▸ Material supplied:
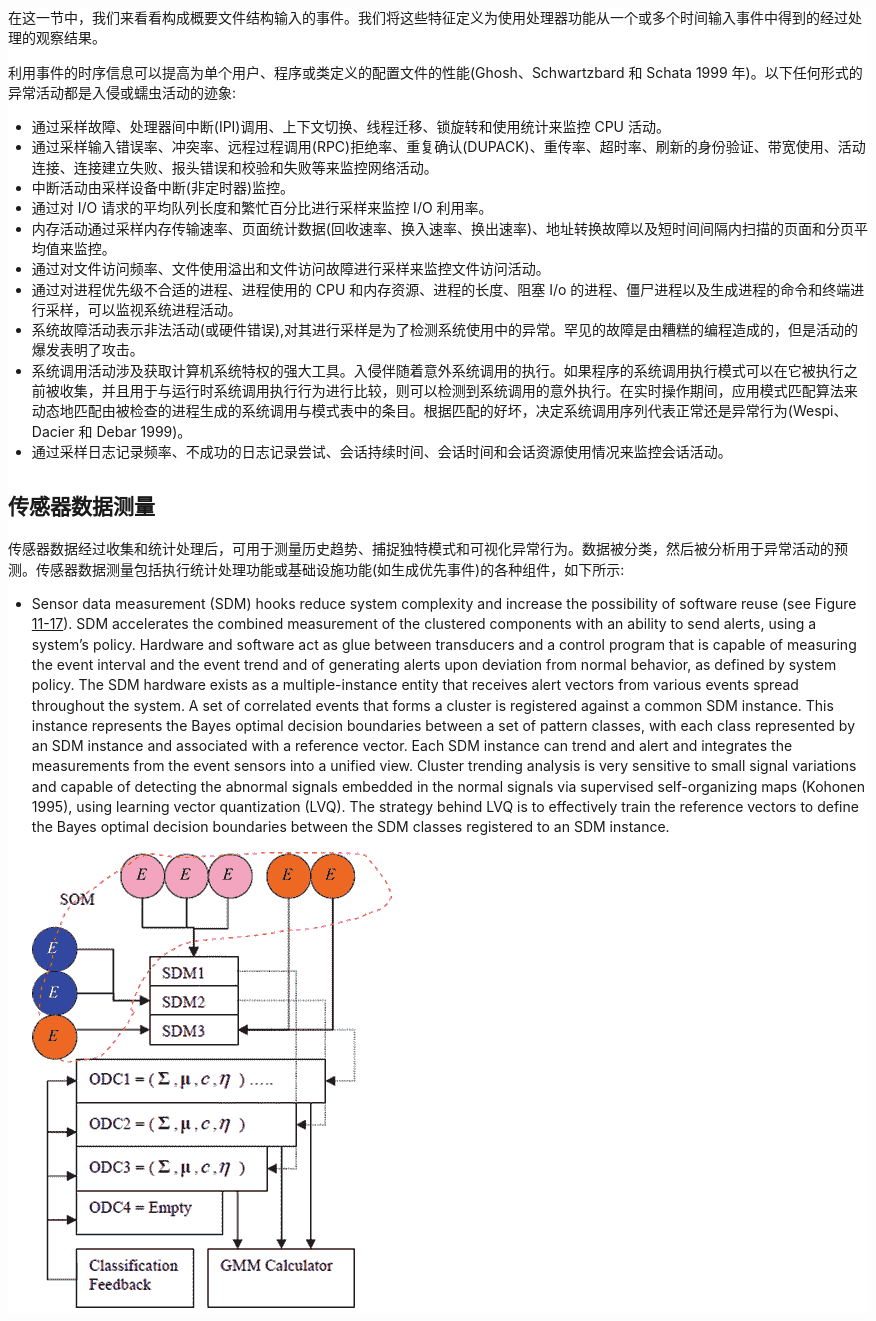 在这一节中，我们来看看构成概要文件结构输入的事件。我们将这些特征定义为使用处理器功能从一个或多个时间输入事件中得到的经过处理的观察结果。

利用事件的时序信息可以提高为单个用户、程序或类定义的配置文件的性能(Ghosh、Schwartzbard 和 Schata 1999 年)。以下任何形式的异常活动都是入侵或蠕虫活动的迹象:

*   通过采样故障、处理器间中断(IPI)调用、上下文切换、线程迁移、锁旋转和使用统计来监控 CPU 活动。
*   通过采样输入错误率、冲突率、远程过程调用(RPC)拒绝率、重复确认(DUPACK)、重传率、超时率、刷新的身份验证、带宽使用、活动连接、连接建立失败、报头错误和校验和失败等来监控网络活动。
*   中断活动由采样设备中断(非定时器)监控。
*   通过对 I/O 请求的平均队列长度和繁忙百分比进行采样来监控 I/O 利用率。
*   内存活动通过采样内存传输速率、页面统计数据(回收速率、换入速率、换出速率)、地址转换故障以及短时间间隔内扫描的页面和分页平均值来监控。
*   通过对文件访问频率、文件使用溢出和文件访问故障进行采样来监控文件访问活动。
*   通过对进程优先级不合适的进程、进程使用的 CPU 和内存资源、进程的长度、阻塞 I/o 的进程、僵尸进程以及生成进程的命令和终端进行采样，可以监视系统进程活动。
*   系统故障活动表示非法活动(或硬件错误),对其进行采样是为了检测系统使用中的异常。罕见的故障是由糟糕的编程造成的，但是活动的爆发表明了攻击。
*   系统调用活动涉及获取计算机系统特权的强大工具。入侵伴随着意外系统调用的执行。如果程序的系统调用执行模式可以在它被执行之前被收集，并且用于与运行时系统调用执行行为进行比较，则可以检测到系统调用的意外执行。在实时操作期间，应用模式匹配算法来动态地匹配由被检查的进程生成的系统调用与模式表中的条目。根据匹配的好坏，决定系统调用序列代表正常还是异常行为(Wespi、Dacier 和 Debar 1999)。
*   通过采样日志记录频率、不成功的日志记录尝试、会话持续时间、会话时间和会话资源使用情况来监控会话活动。

## 传感器数据测量

传感器数据经过收集和统计处理后，可用于测量历史趋势、捕捉独特模式和可视化异常行为。数据被分类，然后被分析用于异常活动的预测。传感器数据测量包括执行统计处理功能或基础设施功能(如生成优先事件)的各种组件，如下所示:

*   Sensor data measurement (SDM) hooks reduce system complexity and increase the possibility of software reuse (see Figure [11-17](#Fig17)). SDM accelerates the combined measurement of the clustered components with an ability to send alerts, using a system’s policy. Hardware and software act as glue between transducers and a control program that is capable of measuring the event interval and the event trend and of generating alerts upon deviation from normal behavior, as defined by system policy. The SDM hardware exists as a multiple-instance entity that receives alert vectors from various events spread throughout the system. A set of correlated events that forms a cluster is registered against a common SDM instance. This instance represents the Bayes optimal decision boundaries between a set of pattern classes, with each class represented by an SDM instance and associated with a reference vector. Each SDM instance can trend and alert and integrates the measurements from the event sensors into a unified view. Cluster trending analysis is very sensitive to small signal variations and capable of detecting the abnormal signals embedded in the normal signals via supervised self-organizing maps (Kohonen 1995), using learning vector quantization (LVQ). The strategy behind LVQ is to effectively train the reference vectors to define the Bayes optimal decision boundaries between the SDM classes registered to an SDM instance.

    ![A978-1-4302-5990-9_11_Fig17_HTML.gif](img/A978-1-4302-5990-9_11_Fig17_HTML.gif)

▸ Exercise: Each entry is to be given again exactly as it stands, with its pictures removed.

▸ Your response:
 在这一节中，我们来看看构成概要文件结构输入的事件。我们将这些特征定义为使用处理器功能从一个或多个时间输入事件中得到的经过处理的观察结果。

利用事件的时序信息可以提高为单个用户、程序或类定义的配置文件的性能(Ghosh、Schwartzbard 和 Schata 1999 年)。以下任何形式的异常活动都是入侵或蠕虫活动的迹象:

*   通过采样故障、处理器间中断(IPI)调用、上下文切换、线程迁移、锁旋转和使用统计来监控 CPU 活动。
*   通过采样输入错误率、冲突率、远程过程调用(RPC)拒绝率、重复确认(DUPACK)、重传率、超时率、刷新的身份验证、带宽使用、活动连接、连接建立失败、报头错误和校验和失败等来监控网络活动。
*   中断活动由采样设备中断(非定时器)监控。
*   通过对 I/O 请求的平均队列长度和繁忙百分比进行采样来监控 I/O 利用率。
*   内存活动通过采样内存传输速率、页面统计数据(回收速率、换入速率、换出速率)、地址转换故障以及短时间间隔内扫描的页面和分页平均值来监控。
*   通过对文件访问频率、文件使用溢出和文件访问故障进行采样来监控文件访问活动。
*   通过对进程优先级不合适的进程、进程使用的 CPU 和内存资源、进程的长度、阻塞 I/o 的进程、僵尸进程以及生成进程的命令和终端进行采样，可以监视系统进程活动。
*   系统故障活动表示非法活动(或硬件错误),对其进行采样是为了检测系统使用中的异常。罕见的故障是由糟糕的编程造成的，但是活动的爆发表明了攻击。
*   系统调用活动涉及获取计算机系统特权的强大工具。入侵伴随着意外系统调用的执行。如果程序的系统调用执行模式可以在它被执行之前被收集，并且用于与运行时系统调用执行行为进行比较，则可以检测到系统调用的意外执行。在实时操作期间，应用模式匹配算法来动态地匹配由被检查的进程生成的系统调用与模式表中的条目。根据匹配的好坏，决定系统调用序列代表正常还是异常行为(Wespi、Dacier 和 Debar 1999)。
*   通过采样日志记录频率、不成功的日志记录尝试、会话持续时间、会话时间和会话资源使用情况来监控会话活动。

## 传感器数据测量

传感器数据经过收集和统计处理后，可用于测量历史趋势、捕捉独特模式和可视化异常行为。数据被分类，然后被分析用于异常活动的预测。传感器数据测量包括执行统计处理功能或基础设施功能(如生成优先事件)的各种组件，如下所示:

*   Sensor data measurement (SDM) hooks reduce system complexity and increase the possibility of software reuse (see Figure [11-17](#Fig17)). SDM accelerates the combined measurement of the clustered components with an ability to send alerts, using a system’s policy. Hardware and software act as glue between transducers and a control program that is capable of measuring the event interval and the event trend and of generating alerts upon deviation from normal behavior, as defined by system policy. The SDM hardware exists as a multiple-instance entity that receives alert vectors from various events spread throughout the system. A set of correlated events that forms a cluster is registered against a common SDM instance. This instance represents the Bayes optimal decision boundaries between a set of pattern classes, with each class represented by an SDM instance and associated with a reference vector. Each SDM instance can trend and alert and integrates the measurements from the event sensors into a unified view. Cluster trending analysis is very sensitive to small signal variations and capable of detecting the abnormal signals embedded in the normal signals via supervised self-organizing maps (Kohonen 1995), using learning vector quantization (LVQ). The strategy behind LVQ is to effectively train the reference vectors to define the Bayes optimal decision boundaries between the SDM classes registered to an SDM instance.

    ![A978-1-4302-5990-9_11_Fig17_HTML.gif](img/A978-1-4302-5990-9_11_Fig17_HTML.gif)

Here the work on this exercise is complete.